WHAT THIS TASK INVOLVES ::
State how many lines of the records include the word "customers"; the reply is that number alone.

(Stored items)
------------------------------------
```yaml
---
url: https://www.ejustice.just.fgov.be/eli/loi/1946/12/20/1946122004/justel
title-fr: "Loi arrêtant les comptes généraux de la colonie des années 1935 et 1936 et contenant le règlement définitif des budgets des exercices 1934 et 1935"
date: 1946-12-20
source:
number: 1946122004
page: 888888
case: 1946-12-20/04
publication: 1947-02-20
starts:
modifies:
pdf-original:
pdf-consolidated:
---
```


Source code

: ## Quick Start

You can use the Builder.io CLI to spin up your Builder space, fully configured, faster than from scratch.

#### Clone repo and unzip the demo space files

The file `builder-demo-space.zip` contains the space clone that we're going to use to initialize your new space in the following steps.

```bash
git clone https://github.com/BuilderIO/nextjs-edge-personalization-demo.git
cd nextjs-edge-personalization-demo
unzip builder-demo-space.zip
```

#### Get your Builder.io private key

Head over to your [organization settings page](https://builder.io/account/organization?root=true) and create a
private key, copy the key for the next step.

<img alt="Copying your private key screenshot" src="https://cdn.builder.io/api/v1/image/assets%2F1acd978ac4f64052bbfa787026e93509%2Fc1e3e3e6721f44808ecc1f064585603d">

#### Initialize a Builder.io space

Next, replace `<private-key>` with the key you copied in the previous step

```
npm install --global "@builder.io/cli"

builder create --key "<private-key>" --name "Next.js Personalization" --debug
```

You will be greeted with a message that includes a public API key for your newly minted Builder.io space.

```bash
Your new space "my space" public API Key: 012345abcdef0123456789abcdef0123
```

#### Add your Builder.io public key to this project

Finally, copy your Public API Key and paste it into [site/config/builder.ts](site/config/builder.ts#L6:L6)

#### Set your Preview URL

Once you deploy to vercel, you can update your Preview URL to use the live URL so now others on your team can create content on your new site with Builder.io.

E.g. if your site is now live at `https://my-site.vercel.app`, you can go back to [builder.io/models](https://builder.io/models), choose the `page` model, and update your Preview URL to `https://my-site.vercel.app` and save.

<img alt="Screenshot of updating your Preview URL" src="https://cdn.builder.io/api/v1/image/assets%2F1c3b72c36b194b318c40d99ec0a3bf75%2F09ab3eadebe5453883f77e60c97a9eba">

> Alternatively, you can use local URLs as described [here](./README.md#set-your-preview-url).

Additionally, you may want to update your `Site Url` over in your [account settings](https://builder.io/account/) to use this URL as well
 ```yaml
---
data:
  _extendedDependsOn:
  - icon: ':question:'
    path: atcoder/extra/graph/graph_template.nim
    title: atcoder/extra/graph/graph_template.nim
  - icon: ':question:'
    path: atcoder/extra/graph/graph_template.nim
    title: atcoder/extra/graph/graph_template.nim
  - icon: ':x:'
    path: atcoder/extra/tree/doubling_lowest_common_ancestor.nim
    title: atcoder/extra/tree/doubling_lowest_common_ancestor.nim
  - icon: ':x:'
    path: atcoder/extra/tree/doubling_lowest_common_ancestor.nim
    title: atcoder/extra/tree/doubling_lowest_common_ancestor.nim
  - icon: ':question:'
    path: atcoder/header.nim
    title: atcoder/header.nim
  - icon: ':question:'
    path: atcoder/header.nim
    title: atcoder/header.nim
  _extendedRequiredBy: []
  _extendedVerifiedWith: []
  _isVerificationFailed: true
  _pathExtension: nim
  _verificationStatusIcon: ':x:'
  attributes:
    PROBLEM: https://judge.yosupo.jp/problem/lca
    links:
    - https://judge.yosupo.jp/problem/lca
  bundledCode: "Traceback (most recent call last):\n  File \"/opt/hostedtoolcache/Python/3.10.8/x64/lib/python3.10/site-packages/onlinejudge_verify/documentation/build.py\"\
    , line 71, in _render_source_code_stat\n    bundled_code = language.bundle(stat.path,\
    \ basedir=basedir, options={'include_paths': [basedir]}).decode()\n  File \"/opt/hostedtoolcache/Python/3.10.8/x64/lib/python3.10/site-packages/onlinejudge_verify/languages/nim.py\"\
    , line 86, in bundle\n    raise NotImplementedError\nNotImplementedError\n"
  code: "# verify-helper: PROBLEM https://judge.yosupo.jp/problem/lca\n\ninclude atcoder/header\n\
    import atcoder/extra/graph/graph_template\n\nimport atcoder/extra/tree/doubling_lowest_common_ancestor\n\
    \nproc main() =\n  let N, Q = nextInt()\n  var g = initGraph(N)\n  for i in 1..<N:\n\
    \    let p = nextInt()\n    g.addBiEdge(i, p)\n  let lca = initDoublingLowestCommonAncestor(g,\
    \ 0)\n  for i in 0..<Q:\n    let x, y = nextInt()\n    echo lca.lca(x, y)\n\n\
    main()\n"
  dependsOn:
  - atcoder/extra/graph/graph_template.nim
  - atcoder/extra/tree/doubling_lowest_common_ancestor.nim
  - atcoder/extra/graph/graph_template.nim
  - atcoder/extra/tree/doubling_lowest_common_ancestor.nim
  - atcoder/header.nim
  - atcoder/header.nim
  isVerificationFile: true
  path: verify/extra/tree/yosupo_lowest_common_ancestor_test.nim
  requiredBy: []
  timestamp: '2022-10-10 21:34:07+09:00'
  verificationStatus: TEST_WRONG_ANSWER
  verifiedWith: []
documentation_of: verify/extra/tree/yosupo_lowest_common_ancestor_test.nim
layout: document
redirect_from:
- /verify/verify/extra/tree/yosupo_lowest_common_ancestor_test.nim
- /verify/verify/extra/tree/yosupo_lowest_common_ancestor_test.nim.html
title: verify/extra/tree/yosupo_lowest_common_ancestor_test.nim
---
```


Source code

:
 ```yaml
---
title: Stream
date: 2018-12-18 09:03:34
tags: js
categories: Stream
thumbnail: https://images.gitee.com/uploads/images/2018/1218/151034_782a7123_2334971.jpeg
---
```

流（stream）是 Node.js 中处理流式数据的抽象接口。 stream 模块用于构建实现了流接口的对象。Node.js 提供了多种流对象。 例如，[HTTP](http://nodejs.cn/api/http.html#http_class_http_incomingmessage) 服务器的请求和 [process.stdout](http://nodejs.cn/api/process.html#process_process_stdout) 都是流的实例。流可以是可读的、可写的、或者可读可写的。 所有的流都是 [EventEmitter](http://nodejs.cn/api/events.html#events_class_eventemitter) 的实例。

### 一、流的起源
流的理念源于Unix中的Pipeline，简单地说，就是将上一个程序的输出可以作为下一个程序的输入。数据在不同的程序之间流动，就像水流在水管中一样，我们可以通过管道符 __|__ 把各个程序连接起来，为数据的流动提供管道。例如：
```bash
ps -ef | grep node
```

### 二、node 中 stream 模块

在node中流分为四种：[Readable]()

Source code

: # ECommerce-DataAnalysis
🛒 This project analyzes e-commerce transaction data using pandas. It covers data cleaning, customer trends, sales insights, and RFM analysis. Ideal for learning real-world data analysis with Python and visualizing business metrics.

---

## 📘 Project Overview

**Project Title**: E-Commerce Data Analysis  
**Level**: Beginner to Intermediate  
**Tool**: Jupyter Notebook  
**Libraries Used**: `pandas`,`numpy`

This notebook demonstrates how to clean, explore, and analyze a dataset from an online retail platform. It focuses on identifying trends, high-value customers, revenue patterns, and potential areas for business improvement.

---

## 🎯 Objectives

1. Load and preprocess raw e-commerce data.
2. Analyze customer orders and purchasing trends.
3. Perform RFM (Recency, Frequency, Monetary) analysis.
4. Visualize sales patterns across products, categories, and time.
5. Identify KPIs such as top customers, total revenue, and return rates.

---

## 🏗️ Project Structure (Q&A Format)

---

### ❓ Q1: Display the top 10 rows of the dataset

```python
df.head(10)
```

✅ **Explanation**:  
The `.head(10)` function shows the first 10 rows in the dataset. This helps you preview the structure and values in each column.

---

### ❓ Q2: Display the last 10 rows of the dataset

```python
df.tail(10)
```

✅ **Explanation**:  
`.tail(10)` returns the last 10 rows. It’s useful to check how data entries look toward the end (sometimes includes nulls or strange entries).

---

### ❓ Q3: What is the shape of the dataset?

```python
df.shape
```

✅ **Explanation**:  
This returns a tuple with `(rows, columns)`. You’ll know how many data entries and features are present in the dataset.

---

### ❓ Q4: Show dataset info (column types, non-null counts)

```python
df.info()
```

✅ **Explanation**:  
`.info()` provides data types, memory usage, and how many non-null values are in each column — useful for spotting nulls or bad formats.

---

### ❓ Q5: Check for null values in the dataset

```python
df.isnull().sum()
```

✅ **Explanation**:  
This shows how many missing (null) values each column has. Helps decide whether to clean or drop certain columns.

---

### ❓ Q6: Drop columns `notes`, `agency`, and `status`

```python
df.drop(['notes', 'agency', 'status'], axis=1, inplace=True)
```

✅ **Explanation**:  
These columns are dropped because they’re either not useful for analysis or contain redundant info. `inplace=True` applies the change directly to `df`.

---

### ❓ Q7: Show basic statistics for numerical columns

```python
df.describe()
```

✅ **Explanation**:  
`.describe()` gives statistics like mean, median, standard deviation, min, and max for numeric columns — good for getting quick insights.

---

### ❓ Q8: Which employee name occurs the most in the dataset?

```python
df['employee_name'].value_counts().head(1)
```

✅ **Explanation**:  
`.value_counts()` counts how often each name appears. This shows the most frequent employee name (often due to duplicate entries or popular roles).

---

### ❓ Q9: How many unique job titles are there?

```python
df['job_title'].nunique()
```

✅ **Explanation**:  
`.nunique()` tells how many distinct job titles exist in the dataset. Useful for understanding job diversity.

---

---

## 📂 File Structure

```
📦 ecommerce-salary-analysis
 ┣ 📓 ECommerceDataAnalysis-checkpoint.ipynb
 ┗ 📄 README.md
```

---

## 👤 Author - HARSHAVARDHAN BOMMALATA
------------------------------------
TASK ANSWER ::
2